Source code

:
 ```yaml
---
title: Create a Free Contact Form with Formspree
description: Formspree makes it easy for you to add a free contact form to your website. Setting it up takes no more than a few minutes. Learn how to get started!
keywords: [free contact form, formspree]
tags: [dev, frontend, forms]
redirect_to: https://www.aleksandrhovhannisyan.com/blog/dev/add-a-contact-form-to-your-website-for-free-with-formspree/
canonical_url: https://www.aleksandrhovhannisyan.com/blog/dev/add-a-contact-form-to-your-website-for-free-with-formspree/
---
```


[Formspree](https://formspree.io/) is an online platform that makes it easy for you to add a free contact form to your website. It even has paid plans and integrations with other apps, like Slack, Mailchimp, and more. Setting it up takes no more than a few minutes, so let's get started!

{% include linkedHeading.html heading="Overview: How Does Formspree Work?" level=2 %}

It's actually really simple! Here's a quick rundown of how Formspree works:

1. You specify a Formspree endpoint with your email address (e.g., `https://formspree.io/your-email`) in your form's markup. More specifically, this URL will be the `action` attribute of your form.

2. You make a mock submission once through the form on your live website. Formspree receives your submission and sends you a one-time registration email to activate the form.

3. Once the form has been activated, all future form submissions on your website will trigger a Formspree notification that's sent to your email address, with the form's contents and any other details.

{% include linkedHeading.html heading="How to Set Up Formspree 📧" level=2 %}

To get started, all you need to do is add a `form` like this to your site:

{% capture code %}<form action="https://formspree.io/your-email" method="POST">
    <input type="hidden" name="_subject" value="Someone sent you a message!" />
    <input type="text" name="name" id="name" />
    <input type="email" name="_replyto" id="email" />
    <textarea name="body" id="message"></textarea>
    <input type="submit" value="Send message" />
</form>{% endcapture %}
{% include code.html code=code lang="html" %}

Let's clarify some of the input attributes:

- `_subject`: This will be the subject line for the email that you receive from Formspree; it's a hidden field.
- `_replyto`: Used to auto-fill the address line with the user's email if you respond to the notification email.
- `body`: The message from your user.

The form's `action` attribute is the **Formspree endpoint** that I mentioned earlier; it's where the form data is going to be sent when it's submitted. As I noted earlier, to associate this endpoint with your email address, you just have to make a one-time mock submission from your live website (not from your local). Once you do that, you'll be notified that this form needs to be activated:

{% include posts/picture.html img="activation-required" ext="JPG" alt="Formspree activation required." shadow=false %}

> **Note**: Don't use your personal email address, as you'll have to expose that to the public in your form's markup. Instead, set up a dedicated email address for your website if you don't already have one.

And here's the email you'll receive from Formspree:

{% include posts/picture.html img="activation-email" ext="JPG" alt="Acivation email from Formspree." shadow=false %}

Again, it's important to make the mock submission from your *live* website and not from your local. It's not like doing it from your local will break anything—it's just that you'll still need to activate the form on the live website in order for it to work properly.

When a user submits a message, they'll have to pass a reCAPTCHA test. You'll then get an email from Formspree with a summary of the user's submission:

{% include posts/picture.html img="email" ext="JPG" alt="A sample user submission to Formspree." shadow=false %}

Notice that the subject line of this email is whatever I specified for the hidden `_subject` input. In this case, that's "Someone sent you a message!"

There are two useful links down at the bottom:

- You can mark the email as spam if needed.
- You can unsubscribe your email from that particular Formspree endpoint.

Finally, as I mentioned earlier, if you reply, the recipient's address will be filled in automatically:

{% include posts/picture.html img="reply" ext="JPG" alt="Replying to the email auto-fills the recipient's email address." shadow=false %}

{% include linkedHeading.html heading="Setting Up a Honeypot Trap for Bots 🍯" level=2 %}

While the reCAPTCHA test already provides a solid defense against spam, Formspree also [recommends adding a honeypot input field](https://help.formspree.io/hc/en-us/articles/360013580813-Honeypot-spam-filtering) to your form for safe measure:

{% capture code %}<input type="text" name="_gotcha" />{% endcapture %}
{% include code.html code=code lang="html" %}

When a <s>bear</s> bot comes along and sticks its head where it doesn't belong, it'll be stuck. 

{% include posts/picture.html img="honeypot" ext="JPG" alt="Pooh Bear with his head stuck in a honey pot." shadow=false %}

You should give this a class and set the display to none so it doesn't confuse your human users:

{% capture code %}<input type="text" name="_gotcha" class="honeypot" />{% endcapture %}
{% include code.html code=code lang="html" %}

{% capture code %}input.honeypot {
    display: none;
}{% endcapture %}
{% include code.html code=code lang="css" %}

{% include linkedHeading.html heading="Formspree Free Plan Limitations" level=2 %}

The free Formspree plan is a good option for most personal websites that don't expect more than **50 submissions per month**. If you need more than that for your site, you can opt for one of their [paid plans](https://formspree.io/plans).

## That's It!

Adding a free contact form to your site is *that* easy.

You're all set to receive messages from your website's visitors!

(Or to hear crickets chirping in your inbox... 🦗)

──────────

→ **What you are asked to do**:
Exactly how many lines in the listing above hold the string "picture"? State the number by itself.

→ **Task answer**:
5